* Problem statement *
Go through the records line by line and work out how many lines hold the word "목소리를". Answer with the number only.

* Collected data entries *
++++++++

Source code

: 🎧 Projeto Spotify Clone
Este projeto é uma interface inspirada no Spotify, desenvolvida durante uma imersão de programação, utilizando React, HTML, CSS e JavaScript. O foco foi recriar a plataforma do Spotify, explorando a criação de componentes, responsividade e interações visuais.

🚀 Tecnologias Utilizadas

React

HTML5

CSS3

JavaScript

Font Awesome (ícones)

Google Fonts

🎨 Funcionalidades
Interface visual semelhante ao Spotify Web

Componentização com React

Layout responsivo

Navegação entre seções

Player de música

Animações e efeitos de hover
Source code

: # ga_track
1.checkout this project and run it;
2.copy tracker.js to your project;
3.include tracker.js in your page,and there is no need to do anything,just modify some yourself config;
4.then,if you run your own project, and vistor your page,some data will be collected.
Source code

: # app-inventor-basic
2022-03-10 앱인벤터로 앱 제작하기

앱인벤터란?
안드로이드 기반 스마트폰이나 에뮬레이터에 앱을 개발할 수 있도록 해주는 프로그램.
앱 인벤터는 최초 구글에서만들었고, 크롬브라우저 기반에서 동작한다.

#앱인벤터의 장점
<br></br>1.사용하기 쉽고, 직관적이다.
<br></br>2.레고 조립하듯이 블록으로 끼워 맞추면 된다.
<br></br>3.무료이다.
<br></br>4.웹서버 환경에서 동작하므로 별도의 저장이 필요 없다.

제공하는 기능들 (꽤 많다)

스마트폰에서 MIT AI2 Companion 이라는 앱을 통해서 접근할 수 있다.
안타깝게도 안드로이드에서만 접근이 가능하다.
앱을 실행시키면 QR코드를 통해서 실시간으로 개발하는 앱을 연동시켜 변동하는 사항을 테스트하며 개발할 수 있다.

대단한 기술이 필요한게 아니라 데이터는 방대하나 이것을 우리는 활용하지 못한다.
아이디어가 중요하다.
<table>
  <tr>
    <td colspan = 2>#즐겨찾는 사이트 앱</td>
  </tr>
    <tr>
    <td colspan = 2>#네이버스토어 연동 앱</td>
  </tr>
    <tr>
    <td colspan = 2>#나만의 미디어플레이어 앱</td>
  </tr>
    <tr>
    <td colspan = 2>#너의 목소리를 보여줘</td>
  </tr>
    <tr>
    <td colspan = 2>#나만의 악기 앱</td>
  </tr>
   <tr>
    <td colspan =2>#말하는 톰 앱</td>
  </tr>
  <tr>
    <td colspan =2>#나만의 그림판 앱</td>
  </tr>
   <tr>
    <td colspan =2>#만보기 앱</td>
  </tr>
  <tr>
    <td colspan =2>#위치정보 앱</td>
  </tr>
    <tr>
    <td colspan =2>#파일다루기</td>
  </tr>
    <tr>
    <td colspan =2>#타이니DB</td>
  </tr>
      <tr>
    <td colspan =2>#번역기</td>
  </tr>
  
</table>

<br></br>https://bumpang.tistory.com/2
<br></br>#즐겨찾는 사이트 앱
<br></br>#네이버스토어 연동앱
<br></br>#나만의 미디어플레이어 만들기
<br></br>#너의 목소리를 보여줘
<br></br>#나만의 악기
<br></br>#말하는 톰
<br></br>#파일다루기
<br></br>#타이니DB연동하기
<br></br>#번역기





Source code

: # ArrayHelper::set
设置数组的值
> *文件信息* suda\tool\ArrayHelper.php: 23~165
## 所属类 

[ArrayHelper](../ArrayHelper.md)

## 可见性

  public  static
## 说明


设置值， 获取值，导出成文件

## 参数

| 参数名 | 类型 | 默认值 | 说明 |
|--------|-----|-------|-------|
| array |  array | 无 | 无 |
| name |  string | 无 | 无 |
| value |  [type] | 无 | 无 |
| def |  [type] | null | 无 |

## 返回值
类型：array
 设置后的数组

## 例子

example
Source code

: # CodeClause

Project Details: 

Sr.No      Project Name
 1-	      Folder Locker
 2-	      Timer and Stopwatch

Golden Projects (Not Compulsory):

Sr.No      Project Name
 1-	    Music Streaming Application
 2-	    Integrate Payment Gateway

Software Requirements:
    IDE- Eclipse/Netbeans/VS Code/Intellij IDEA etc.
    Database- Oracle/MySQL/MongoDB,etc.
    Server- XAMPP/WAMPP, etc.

++++++++

* Answer to the exercise *
2